● **Assigned task**
Every line below between the one holding "Conditional Measures" and the one holding "Rider segmentation and personas", inclusive, should be copied exactly, and no other line.

● **Stored data**
┄┄┄┄┄┄
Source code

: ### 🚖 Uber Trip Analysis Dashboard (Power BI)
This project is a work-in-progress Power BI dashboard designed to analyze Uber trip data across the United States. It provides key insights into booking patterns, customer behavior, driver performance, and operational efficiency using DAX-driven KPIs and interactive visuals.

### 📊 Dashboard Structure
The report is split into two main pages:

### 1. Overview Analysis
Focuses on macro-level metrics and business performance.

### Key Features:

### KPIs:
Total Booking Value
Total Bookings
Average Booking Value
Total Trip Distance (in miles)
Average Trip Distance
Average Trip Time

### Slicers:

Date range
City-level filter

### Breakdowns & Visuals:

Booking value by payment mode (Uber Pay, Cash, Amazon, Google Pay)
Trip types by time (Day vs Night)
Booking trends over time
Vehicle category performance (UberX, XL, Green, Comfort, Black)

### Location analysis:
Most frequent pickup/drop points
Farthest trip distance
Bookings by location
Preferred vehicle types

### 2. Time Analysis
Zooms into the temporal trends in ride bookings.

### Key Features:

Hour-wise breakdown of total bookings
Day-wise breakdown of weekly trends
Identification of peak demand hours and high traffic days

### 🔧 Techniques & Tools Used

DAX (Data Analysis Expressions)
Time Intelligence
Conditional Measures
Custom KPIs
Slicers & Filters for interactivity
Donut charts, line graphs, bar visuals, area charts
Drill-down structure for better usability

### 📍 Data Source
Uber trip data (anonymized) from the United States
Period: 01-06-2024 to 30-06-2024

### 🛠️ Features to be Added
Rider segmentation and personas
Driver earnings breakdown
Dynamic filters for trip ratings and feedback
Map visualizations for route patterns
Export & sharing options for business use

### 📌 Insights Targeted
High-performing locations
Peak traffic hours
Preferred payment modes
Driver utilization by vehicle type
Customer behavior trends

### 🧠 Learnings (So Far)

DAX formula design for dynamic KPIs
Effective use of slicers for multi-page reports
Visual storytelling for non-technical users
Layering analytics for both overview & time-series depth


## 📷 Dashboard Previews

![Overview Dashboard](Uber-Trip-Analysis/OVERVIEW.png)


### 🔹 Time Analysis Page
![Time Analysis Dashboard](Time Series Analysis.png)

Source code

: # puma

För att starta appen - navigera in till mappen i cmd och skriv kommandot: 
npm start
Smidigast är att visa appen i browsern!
┄┄┄┄┄┄
● **Final answer**
Conditional Measures
Custom KPIs
Slicers & Filters for interactivity
Donut charts, line graphs, bar visuals, area charts
Drill-down structure for better usability

### 📍 Data Source
Uber trip data (anonymized) from the United States
Period: 01-06-2024 to 30-06-2024

### 🛠️ Features to be Added
Rider segmentation and personas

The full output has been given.